Santos

María Jimena Duzán

Fragmento

Capítulo 1
LA ANTESALA DE LA VICTORIA

Una semana antes del plebiscito del 2 de octubre del 2016, me encontré con el presidente Juan Manuel Santos en un almuerzo en la revista Semana. En plena sobremesa le pregunté si abrigaba alguna duda de ganar el plebiscito.

Tomó un sorbo de whisky, su trago preferido; levantó las cejas y antes de responder se llevó el cigarrillo a la boca; lo aspiró con el deleite propio de los fumadores y tras expirar una bocanada de humo de manera tan pausada que dejó una estela de círculos que se fueron desvaneciendo, dijo con esa arrogancia que tienen los tímidos:

—Vamos a ganarlo… No por mucho, pero vamos a ganarlo, no le quepa la menor duda.

Eran las tres y media de la tarde del domingo 2 de octubre cuando el presidente Santos salió de su dormitorio y bajó las escaleras rumbo a su biblioteca, con paso confiado, como si los hechos a punto de ocurrir estuviesen ya escritos en piedra.

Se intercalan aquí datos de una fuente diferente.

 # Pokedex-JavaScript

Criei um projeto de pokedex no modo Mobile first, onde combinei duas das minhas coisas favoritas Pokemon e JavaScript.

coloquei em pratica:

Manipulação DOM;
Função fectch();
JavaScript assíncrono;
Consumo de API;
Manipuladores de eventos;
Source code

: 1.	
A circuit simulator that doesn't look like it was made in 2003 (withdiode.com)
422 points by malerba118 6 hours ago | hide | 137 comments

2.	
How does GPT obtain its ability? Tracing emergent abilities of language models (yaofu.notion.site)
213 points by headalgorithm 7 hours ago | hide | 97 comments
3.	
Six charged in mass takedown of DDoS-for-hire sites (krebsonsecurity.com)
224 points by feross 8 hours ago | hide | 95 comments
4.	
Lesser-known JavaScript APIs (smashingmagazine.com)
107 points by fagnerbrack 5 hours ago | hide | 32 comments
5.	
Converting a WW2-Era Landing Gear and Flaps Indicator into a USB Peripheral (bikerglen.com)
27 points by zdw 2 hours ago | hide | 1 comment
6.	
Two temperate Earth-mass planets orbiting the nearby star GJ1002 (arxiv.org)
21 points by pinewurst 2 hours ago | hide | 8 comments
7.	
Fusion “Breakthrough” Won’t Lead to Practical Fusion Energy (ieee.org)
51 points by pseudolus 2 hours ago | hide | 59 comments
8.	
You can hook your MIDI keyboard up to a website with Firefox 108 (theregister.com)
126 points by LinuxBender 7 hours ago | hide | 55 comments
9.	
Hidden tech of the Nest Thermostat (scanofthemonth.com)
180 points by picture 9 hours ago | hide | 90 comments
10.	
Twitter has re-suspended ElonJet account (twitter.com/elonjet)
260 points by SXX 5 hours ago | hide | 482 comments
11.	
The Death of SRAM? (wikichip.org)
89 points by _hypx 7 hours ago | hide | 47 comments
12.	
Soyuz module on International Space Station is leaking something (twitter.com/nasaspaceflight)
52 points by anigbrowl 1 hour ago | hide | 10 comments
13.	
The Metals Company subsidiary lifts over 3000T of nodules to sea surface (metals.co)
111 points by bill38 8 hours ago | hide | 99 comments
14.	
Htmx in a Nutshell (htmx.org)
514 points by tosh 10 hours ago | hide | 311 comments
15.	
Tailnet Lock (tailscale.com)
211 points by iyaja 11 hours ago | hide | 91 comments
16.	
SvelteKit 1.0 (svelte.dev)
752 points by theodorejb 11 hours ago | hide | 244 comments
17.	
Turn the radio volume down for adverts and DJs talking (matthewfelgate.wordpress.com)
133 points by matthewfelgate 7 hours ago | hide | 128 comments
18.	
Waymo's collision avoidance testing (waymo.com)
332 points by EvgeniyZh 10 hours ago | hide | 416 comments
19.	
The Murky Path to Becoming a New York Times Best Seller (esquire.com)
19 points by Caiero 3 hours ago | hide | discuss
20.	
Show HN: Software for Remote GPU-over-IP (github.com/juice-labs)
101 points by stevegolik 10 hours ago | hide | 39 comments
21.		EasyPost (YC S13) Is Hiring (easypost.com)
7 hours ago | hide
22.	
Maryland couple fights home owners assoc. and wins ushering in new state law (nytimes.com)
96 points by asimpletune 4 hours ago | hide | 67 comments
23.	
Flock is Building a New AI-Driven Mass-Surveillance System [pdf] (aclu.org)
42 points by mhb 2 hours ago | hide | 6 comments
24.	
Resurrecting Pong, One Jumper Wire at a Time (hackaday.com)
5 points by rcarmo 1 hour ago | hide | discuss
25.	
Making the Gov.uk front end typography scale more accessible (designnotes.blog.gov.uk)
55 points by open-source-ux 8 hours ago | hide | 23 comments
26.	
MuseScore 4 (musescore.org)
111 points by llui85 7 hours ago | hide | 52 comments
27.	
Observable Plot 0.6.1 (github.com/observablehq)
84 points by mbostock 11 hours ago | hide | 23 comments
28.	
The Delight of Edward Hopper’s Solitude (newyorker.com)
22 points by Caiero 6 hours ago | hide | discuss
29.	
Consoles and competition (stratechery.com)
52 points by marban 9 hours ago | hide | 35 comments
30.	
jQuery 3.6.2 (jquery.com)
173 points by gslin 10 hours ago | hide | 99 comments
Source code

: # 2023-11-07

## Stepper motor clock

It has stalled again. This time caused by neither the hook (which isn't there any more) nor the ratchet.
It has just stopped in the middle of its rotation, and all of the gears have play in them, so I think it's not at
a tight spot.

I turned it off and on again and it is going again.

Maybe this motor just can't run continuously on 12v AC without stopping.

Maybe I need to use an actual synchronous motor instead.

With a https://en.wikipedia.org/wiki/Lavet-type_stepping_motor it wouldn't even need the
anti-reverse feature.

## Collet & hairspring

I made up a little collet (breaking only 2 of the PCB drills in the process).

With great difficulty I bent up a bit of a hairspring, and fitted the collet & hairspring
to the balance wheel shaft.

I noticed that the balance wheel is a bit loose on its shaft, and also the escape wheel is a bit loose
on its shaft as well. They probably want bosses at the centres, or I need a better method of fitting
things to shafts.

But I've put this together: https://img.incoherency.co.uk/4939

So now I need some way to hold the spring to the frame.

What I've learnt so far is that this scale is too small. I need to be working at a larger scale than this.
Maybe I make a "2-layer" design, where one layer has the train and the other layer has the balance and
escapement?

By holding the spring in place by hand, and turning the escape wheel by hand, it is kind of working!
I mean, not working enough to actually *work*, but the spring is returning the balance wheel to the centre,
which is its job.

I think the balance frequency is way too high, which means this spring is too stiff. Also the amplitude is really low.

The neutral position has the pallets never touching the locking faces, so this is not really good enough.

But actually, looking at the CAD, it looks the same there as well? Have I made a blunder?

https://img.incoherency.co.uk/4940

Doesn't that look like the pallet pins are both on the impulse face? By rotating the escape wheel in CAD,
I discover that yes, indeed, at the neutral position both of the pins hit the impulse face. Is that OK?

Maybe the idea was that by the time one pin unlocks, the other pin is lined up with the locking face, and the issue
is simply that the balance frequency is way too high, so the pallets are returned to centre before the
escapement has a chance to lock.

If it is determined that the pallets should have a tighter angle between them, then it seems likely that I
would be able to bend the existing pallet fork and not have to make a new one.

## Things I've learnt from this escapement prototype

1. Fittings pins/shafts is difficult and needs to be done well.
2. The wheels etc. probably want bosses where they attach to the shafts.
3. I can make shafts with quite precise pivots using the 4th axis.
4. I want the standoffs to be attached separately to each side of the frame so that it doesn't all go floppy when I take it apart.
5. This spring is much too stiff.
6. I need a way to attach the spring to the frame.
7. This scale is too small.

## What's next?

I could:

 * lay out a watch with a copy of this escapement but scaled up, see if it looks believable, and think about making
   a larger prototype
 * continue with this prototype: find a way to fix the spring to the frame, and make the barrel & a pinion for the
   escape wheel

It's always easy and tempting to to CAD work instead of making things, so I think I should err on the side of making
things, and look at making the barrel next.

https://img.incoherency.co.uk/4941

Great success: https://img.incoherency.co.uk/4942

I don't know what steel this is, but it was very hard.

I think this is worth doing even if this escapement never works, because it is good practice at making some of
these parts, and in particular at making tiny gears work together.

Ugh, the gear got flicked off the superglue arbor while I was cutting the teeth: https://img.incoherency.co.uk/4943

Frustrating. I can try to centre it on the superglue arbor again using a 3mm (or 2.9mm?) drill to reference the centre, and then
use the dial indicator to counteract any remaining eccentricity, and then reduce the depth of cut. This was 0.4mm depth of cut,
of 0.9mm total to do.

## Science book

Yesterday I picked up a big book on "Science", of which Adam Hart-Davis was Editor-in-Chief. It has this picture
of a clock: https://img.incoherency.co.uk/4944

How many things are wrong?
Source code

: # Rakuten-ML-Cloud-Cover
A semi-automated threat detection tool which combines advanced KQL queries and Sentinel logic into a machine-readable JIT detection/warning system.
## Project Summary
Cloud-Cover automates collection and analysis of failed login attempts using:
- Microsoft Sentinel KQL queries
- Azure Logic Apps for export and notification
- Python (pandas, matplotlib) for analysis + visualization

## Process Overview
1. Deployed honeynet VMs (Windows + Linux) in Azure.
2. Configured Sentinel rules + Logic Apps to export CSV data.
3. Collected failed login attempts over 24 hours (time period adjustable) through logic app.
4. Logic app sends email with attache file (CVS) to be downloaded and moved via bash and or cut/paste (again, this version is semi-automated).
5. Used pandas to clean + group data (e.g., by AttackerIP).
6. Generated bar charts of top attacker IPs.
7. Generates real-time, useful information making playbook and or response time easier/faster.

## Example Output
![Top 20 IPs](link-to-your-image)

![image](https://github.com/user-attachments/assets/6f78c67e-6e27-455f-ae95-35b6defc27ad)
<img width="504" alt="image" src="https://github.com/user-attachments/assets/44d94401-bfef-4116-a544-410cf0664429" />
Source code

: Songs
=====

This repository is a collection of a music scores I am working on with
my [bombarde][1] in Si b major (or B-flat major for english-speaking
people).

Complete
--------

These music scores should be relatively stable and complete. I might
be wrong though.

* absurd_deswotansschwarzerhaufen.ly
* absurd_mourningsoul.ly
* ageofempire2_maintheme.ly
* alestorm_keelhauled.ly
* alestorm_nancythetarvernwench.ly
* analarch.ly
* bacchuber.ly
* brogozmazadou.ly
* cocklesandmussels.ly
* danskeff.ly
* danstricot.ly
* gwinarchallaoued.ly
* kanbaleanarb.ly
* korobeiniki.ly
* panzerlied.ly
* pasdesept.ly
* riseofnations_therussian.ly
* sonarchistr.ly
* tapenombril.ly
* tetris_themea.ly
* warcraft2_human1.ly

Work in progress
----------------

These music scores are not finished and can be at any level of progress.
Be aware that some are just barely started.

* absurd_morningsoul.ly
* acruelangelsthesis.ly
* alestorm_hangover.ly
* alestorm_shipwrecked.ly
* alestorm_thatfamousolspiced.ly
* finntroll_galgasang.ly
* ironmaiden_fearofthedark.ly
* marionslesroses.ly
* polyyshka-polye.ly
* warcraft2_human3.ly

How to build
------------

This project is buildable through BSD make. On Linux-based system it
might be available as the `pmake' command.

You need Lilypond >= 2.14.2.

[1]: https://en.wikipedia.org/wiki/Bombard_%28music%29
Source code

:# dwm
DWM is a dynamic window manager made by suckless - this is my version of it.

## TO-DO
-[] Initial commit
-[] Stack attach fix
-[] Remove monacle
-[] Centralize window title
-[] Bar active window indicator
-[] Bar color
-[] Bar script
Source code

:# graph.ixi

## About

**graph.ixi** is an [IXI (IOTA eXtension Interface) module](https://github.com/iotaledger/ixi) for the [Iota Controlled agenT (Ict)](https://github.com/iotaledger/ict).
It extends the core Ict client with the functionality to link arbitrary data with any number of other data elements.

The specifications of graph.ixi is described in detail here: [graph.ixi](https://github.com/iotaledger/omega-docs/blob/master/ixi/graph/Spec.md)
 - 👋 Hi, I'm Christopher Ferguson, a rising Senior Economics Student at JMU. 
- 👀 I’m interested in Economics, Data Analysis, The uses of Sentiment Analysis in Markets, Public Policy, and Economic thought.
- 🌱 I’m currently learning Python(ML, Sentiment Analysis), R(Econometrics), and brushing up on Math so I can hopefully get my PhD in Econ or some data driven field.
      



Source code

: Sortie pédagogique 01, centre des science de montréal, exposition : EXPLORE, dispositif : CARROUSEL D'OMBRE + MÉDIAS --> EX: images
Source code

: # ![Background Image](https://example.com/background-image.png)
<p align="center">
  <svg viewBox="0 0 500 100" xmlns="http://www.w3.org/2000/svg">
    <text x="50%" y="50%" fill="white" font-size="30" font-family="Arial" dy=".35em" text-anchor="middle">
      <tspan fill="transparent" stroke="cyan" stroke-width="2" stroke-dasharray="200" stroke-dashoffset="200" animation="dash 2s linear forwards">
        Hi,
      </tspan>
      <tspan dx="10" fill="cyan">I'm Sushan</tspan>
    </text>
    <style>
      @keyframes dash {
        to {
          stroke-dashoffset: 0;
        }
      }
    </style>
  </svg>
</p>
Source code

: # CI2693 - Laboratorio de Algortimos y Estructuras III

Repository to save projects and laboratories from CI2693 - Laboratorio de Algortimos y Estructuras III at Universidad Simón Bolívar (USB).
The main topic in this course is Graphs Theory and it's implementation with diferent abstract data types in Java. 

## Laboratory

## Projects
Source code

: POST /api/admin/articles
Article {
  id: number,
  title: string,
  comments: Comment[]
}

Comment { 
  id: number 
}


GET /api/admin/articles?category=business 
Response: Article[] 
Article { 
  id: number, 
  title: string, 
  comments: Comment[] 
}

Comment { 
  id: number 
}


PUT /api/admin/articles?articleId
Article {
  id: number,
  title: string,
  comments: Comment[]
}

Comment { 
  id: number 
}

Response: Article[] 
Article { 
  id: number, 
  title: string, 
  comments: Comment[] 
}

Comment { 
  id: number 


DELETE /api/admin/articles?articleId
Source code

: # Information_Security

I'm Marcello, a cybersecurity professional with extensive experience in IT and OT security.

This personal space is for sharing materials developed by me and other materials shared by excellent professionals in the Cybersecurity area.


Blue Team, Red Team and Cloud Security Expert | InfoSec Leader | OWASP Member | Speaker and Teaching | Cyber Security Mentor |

A las cuatro empezaría a llegar un grupo de personas, entre amigos cercanos y funcionarios, invitados por él y su esposa María Clemencia a la casa privada para que los acompañaran a ver los resultados del plebiscito y quería aprovechar unos minutos para estar solo.

Vestía el mismo atuendo con el que lo habíamos visto por la mañana en la Plaza de Bolívar, depositando su voto por el acuerdo de paz que había firmado con las Farc tras cinco años de arduas negociaciones en La Habana y que creía imbatible en las urnas porque ponía fin a un conflicto de más de cincuenta años. Los vestidos de paño inglés que tanto lo caracterizaban, cortados y hechos a su medida en la Savile Row de Londres, los había reemplazado por un blazer azul oscuro y unos pantalones casuales de color gris de Arturo Calle, un exitoso almacén de ropa de precios asequibles. Sus intentos por parecer un colombiano promedio no le habían traído muchos réditos y ni siquiera vestido como se viste la clase media lograba neutralizar el halo distante e impenetrable que siempre rodeaba a su figura pública. Su verdadera condición quedaba expuesta en otros detalles de su indumentaria: la fina camisa inglesa Harvey & Hudson de color perla que usaba —sin corbata— debajo del blazer, y los mocasines italianos que su esposa María Clemencia había escogido como parte de su atuendo para este gran día.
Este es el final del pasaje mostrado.